Origini americane, influenza asiatica e rischi igienici: come si è evoluta una formula nata per contrastare la fame durante la Grande Depressione

La formula dell’all you can eat ha origini ben più lontane dei ristoranti di sushi contemporanei. Nata durante la Grande Depressione negli Stati Uniti come risposta alla fame e alla povertà, è oggi una strategia commerciale globale. Lo sviluppo del format, la sua espansione e le implicazioni igienico-sanitarie delineano una parabola alimentare che ha trasformato un’esigenza sociale in un consumo senza limiti.

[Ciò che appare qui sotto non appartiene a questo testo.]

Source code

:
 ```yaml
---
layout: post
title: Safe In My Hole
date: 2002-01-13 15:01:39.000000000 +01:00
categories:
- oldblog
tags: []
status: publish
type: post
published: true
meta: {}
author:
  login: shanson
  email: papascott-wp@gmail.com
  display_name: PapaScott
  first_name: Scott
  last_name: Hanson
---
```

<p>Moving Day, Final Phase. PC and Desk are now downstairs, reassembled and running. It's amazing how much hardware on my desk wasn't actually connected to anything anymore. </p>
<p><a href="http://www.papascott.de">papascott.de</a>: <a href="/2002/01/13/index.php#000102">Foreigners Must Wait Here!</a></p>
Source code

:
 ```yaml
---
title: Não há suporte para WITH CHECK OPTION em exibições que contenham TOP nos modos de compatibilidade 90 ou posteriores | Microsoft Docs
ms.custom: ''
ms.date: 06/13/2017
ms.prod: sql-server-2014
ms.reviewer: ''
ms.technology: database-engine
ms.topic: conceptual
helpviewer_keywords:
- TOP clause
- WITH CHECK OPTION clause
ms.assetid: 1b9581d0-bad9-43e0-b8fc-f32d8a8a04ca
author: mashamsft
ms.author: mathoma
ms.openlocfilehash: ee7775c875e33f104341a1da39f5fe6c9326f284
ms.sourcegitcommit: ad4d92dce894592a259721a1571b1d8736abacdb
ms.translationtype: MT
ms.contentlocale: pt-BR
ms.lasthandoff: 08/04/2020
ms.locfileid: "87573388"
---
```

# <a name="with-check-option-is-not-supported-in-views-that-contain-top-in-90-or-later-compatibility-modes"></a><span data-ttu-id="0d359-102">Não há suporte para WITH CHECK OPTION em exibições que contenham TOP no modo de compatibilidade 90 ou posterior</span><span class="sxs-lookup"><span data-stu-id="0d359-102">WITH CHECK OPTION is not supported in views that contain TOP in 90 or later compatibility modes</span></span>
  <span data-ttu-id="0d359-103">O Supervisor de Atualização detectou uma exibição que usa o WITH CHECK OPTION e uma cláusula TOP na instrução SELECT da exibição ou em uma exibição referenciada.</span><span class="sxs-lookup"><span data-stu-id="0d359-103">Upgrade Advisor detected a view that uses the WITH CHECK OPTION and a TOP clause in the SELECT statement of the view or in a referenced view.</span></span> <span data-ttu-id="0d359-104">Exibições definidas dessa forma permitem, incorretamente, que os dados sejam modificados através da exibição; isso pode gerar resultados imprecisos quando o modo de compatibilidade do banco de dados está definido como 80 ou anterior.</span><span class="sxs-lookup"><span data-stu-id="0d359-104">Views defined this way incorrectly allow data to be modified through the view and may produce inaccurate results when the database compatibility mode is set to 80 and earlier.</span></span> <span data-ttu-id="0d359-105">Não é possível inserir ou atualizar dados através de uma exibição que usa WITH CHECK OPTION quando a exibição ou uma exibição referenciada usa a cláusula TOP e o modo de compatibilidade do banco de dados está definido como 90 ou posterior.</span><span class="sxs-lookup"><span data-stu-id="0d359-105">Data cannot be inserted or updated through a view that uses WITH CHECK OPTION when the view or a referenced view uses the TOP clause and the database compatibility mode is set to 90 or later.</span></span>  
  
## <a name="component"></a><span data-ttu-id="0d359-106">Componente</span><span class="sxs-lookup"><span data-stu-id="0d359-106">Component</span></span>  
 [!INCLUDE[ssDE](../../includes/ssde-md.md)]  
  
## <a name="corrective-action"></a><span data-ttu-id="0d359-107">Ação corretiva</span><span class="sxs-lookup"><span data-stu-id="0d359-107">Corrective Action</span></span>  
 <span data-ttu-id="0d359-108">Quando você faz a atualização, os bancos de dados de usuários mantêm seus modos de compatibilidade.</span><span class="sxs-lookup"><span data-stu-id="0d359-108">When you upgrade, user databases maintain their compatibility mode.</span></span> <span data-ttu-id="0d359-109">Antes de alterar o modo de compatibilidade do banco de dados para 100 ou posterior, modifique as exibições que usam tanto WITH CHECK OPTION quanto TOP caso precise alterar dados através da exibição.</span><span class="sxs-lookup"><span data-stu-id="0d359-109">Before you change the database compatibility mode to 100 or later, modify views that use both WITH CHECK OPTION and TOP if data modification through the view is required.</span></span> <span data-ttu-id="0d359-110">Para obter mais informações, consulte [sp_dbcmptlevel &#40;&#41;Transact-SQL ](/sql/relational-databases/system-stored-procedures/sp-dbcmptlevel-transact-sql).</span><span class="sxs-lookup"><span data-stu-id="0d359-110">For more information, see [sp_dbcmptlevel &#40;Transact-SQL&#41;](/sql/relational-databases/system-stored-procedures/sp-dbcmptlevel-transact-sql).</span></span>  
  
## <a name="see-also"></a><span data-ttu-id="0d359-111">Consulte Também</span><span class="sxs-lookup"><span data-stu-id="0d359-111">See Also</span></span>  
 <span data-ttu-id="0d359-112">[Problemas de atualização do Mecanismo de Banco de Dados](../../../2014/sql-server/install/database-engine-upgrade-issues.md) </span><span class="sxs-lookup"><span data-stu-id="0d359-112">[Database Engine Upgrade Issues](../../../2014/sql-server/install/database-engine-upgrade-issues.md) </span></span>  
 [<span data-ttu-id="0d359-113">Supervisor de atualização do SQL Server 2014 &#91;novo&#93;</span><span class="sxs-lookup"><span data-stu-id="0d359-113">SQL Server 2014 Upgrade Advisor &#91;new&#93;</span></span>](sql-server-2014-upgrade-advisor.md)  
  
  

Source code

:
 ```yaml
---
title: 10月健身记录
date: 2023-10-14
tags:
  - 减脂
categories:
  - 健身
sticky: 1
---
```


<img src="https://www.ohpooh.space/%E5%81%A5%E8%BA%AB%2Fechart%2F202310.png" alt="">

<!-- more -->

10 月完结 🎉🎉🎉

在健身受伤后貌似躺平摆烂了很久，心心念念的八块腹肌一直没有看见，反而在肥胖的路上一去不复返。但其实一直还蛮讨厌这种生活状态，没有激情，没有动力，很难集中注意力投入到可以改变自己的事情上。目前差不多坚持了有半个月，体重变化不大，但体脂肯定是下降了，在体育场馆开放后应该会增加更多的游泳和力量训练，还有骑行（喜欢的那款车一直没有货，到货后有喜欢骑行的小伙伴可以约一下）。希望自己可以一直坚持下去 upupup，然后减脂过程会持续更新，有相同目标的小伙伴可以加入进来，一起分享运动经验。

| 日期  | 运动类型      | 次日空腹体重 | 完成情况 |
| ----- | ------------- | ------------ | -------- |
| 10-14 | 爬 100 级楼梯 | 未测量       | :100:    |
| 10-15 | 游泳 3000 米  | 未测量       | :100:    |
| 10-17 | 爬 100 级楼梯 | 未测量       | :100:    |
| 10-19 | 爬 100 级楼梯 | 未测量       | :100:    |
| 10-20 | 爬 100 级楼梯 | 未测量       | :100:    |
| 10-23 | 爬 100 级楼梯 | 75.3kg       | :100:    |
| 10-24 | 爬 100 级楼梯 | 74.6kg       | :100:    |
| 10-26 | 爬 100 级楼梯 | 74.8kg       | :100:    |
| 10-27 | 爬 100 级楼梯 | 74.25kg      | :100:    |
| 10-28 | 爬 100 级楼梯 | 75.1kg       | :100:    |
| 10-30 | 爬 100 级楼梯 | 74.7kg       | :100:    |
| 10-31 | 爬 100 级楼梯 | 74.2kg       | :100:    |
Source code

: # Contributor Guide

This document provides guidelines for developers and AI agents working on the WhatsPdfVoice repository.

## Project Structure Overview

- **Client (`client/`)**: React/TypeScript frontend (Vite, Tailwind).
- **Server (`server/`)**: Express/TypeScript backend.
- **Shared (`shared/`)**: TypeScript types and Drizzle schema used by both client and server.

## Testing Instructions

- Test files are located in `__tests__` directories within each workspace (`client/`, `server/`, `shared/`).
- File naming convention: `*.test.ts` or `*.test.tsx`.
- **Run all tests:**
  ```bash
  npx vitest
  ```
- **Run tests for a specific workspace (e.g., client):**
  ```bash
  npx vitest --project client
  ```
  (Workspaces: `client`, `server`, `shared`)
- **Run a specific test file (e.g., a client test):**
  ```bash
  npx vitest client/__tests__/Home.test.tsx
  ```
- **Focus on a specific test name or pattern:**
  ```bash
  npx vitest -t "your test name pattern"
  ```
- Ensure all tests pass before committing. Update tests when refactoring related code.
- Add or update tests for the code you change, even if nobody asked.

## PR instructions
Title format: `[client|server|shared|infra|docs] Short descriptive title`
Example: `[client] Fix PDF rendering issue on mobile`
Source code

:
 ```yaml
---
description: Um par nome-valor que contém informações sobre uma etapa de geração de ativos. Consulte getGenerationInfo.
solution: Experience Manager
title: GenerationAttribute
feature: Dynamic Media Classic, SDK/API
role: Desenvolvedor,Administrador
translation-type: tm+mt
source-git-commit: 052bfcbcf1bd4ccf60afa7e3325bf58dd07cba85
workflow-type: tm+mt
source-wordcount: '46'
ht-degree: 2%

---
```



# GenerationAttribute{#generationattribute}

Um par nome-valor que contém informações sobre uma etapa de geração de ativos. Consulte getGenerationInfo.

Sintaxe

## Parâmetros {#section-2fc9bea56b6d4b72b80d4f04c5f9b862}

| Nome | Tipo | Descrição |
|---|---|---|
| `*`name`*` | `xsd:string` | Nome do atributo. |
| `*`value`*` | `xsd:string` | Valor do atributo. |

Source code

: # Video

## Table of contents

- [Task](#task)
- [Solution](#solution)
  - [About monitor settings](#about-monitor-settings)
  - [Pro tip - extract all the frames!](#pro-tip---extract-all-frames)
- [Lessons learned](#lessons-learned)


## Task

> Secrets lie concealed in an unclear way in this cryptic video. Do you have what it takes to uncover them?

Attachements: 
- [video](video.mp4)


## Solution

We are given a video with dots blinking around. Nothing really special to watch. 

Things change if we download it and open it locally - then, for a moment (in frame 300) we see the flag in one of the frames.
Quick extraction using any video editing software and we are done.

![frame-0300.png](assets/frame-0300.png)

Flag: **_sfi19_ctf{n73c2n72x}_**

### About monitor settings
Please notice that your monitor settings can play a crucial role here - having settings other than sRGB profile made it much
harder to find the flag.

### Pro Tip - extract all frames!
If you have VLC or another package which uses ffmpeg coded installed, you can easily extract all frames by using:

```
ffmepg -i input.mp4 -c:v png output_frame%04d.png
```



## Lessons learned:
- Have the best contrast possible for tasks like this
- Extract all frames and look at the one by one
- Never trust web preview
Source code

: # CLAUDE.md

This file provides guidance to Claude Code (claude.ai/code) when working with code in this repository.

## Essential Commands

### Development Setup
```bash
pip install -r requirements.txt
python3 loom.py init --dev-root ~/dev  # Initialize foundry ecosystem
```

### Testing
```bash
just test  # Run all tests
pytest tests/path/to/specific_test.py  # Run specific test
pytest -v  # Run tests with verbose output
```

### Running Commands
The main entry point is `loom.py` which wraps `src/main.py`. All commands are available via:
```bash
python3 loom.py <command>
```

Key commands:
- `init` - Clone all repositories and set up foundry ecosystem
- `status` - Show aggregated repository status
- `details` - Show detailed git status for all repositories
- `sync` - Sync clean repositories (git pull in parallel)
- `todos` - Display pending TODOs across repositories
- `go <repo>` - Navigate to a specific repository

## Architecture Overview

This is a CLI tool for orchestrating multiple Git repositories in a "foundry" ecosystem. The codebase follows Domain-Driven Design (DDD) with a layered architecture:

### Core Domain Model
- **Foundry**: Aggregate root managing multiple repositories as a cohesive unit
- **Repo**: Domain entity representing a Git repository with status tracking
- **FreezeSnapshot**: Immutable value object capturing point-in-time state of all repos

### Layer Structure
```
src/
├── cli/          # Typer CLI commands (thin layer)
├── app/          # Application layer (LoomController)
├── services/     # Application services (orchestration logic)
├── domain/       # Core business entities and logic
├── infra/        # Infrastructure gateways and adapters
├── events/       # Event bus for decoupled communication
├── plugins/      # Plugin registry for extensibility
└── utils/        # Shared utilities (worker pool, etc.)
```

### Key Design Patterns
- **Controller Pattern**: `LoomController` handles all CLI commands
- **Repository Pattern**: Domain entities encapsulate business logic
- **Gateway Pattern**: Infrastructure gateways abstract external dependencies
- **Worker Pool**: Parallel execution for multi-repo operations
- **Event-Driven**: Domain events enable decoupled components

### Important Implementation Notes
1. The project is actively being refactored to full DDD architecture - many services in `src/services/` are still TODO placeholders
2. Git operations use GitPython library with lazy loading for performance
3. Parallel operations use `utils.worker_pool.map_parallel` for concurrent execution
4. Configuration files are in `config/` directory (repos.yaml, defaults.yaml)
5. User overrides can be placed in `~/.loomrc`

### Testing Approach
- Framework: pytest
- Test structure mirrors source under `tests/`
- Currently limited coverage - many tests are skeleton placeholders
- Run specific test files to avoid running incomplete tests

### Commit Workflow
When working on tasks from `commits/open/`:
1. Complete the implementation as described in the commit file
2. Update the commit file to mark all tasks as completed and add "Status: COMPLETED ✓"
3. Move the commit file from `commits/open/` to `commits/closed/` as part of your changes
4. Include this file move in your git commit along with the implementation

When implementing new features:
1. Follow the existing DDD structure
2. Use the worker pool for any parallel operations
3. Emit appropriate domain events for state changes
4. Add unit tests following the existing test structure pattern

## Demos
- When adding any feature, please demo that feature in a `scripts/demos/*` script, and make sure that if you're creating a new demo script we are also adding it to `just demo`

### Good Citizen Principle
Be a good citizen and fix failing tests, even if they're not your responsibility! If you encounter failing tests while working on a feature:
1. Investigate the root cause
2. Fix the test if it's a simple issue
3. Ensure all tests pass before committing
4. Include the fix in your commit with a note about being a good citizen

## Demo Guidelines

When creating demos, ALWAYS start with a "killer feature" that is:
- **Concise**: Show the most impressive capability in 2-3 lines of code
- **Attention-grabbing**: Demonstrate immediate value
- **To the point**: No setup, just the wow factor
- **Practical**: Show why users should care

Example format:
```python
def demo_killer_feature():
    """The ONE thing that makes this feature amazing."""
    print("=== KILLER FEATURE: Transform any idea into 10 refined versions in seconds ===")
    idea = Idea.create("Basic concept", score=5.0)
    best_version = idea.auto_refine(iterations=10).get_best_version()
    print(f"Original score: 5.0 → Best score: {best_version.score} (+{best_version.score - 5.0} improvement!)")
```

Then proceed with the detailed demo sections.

Agli albori degli all you can eat

L’espressione all you can eat è oggi comunemente associata alle abbuffate di cucina asiatica, piatti a costo fisso e consumi veloci. Tuttavia, la genesi di questo format non è legata all’Estremo Oriente né alla cultura gastronomica giapponese, bensì agli Stati Uniti del XX secolo. La sua storia inizia in un contesto di emergenza economica, quando il crollo della Borsa di Wall Street nel 1929 generò una crisi alimentare di massa. Con milioni di persone ridotte in povertà, la ristorazione dovette reinventarsi. Il modello di business che offriva grandi quantità di cibo a prezzi contenuti rappresentò una risposta immediata a un bisogno primario: sfamarsi.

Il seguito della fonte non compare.